*** MATERIAL SUPPLIED Section Begins ***

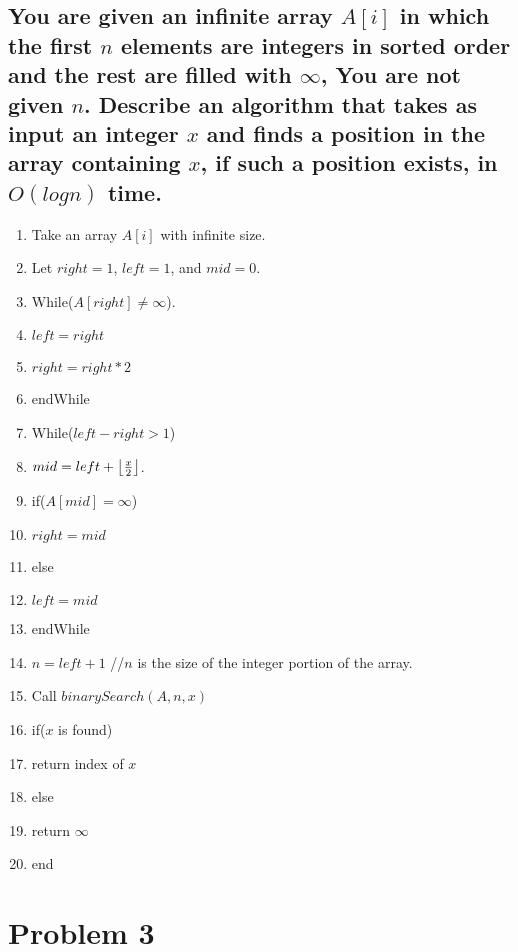 \documentclass{article}
\DeclarePairedDelimiter\floor{\lfloor}{\rfloor}
\begin{document}
\subsection*{You are given an infinite array $A[i]$ in which the first $n$ elements are integers in sorted order and the
rest are filled with $∞$, You are not given $n$. Describe an algorithm that takes as input an integer $x$ and finds
a position in the array containing $x$, if such a position exists, in $O(log n)$ time.}
	\begin{center}
        \begin{enumerate}
			\item Take an array $A[i]$ with infinite size.
            \item Let $right=1$, $left=1$, and $mid=0$.
            \item While($A[right] \neq ∞ $).
            \item 	$left=right$
            \item 	$right=right*2$
            \item endWhile
            \item While($left-right>1$)
            \item 	$mid=left+\floor*{\frac{x}{2}}$.
            \item 	if($A[mid]=∞$)
            \item 		$right=mid$
            \item	else
            \item		$left=mid$
            \item endWhile
            \item $n=left+1$			//$n$ is the size of the integer portion of the array.	
            \item Call $binarySearch(A, n, x)$
            \item if($x$ is found)
            \item	return index of $x$
            \item else
            \item 	return $∞$
            \item end
        \end{enumerate}
	\end{center}
\section*{Problem 3}
\end{document}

*** MATERIAL SUPPLIED Section Ends ***

## [WORK TO COMPLETE]
Copy out every entry above verbatim. Leave each picture out.

## [RESULT FOR THIS TASK]
 \documentclass{article}
\DeclarePairedDelimiter\floor{\lfloor}{\rfloor}
\begin{document}
\subsection*{You are given an infinite array $A[i]$ in which the first $n$ elements are integers in sorted order and the
rest are filled with $∞$, You are not given $n$. Describe an algorithm that takes as input an integer $x$ and finds
a position in the array containing $x$, if such a position exists, in $O(log n)$ time.}
	\begin{center}
        \begin{enumerate}
			\item Take an array $A[i]$ with infinite size.
            \item Let $right=1$, $left=1$, and $mid=0$.
            \item While($A[right] \neq ∞ $).
            \item 	$left=right$
            \item 	$right=right*2$
            \item endWhile
            \item While($left-right>1$)
            \item 	$mid=left+\floor*{\frac{x}{2}}$.
            \item 	if($A[mid]=∞$)
            \item 		$right=mid$
            \item	else
            \item		$left=mid$
            \item endWhile
            \item $n=left+1$			//$n$ is the size of the integer portion of the array.	
            \item Call $binarySearch(A, n, x)$
            \item if($x$ is found)
            \item	return index of $x$
            \item else
            \item 	return $∞$
            \item end
        \end{enumerate}
	\end{center}
\section*{Problem 3}
\end{document}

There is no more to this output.